◆ **What is required**
Exercise in exact copying. Transcribe every entry that follows, word for word.

◆ **Records provided**
########################################

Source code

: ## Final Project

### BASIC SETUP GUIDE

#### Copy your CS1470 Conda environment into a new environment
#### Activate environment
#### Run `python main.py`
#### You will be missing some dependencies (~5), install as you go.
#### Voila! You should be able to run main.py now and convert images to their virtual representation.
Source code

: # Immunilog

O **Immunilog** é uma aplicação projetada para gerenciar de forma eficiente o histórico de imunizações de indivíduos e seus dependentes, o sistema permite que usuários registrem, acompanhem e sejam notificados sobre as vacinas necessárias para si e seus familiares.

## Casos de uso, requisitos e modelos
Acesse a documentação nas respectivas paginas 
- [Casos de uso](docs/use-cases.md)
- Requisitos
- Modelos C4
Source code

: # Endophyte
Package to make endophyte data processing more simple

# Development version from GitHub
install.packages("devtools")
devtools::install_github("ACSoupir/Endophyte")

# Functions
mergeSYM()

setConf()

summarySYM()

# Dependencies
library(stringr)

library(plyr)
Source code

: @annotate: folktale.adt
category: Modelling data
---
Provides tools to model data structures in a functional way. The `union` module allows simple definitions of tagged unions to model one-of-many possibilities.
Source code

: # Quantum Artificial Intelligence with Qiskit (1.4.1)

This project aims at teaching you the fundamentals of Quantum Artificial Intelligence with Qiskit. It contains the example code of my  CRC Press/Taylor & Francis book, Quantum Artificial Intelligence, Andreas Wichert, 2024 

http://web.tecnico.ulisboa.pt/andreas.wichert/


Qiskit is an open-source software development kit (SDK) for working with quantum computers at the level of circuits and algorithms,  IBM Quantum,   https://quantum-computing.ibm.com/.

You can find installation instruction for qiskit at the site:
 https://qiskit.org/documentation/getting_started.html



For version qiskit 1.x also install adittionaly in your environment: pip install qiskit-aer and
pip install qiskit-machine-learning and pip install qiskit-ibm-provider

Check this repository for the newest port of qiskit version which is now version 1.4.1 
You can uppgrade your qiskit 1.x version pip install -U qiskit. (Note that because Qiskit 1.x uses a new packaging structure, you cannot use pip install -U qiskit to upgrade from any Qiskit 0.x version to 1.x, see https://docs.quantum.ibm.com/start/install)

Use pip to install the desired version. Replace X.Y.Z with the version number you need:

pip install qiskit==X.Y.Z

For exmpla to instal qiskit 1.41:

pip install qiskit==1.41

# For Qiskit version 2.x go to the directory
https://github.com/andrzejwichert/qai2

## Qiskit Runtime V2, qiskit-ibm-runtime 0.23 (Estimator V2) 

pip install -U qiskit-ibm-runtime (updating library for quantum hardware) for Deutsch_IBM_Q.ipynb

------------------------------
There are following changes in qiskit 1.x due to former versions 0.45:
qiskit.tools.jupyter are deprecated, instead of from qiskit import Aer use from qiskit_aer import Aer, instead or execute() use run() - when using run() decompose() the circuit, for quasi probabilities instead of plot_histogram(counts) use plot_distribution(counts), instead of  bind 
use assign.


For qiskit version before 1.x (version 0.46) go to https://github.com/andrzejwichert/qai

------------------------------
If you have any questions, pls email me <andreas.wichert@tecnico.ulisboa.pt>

########################################

◆ **Problem solution**
Source code

: ## Final Project

### BASIC SETUP GUIDE

#### Copy your CS1470 Conda environment into a new environment
#### Activate environment
#### Run `python main.py`
#### You will be missing some dependencies (~5), install as you go.
#### Voila! You should be able to run main.py now and convert images to their virtual representation.
Source code

: # Immunilog

O **Immunilog** é uma aplicação projetada para gerenciar de forma eficiente o histórico de imunizações de indivíduos e seus dependentes, o sistema permite que usuários registrem, acompanhem e sejam notificados sobre as vacinas necessárias para si e seus familiares.

## Casos de uso, requisitos e modelos
Acesse a documentação nas respectivas paginas 
- [Casos de uso](docs/use-cases.md)
- Requisitos
- Modelos C4
Source code

: # Endophyte
Package to make endophyte data processing more simple

# Development version from GitHub
install.packages("devtools")
devtools::install_github("ACSoupir/Endophyte")

# Functions
mergeSYM()

setConf()

summarySYM()

# Dependencies
library(stringr)

library(plyr)
Source code

: @annotate: folktale.adt
category: Modelling data
---
Provides tools to model data structures in a functional way. The `union` module allows simple definitions of tagged unions to model one-of-many possibilities.
Source code

: # Quantum Artificial Intelligence with Qiskit (1.4.1)

This project aims at teaching you the fundamentals of Quantum Artificial Intelligence with Qiskit. It contains the example code of my  CRC Press/Taylor & Francis book, Quantum Artificial Intelligence, Andreas Wichert, 2024 

http://web.tecnico.ulisboa.pt/andreas.wichert/


Qiskit is an open-source software development kit (SDK) for working with quantum computers at the level of circuits and algorithms,  IBM Quantum,   https://quantum-computing.ibm.com/.

You can find installation instruction for qiskit at the site:
 https://qiskit.org/documentation/getting_started.html



For version qiskit 1.x also install adittionaly in your environment: pip install qiskit-aer and
pip install qiskit-machine-learning and pip install qiskit-ibm-provider

Check this repository for the newest port of qiskit version which is now version 1.4.1 
You can uppgrade your qiskit 1.x version pip install -U qiskit. (Note that because Qiskit 1.x uses a new packaging structure, you cannot use pip install -U qiskit to upgrade from any Qiskit 0.x version to 1.x, see https://docs.quantum.ibm.com/start/install)

Use pip to install the desired version. Replace X.Y.Z with the version number you need:

pip install qiskit==X.Y.Z

For exmpla to instal qiskit 1.41:

pip install qiskit==1.41

# For Qiskit version 2.x go to the directory
https://github.com/andrzejwichert/qai2

## Qiskit Runtime V2, qiskit-ibm-runtime 0.23 (Estimator V2) 

pip install -U qiskit-ibm-runtime (updating library for quantum hardware) for Deutsch_IBM_Q.ipynb

------------------------------
There are following changes in qiskit 1.x due to former versions 0.45:
qiskit.tools.jupyter are deprecated, instead of from qiskit import Aer use from qiskit_aer import Aer, instead or execute() use run() - when using run() decompose() the circuit, for quasi probabilities instead of plot_histogram(counts) use plot_distribution(counts), instead of  bind 
use assign.


For qiskit version before 1.x (version 0.46) go to https://github.com/andrzejwichert/qai

------------------------------
If you have any questions, pls email me <andreas.wichert@tecnico.ulisboa.pt>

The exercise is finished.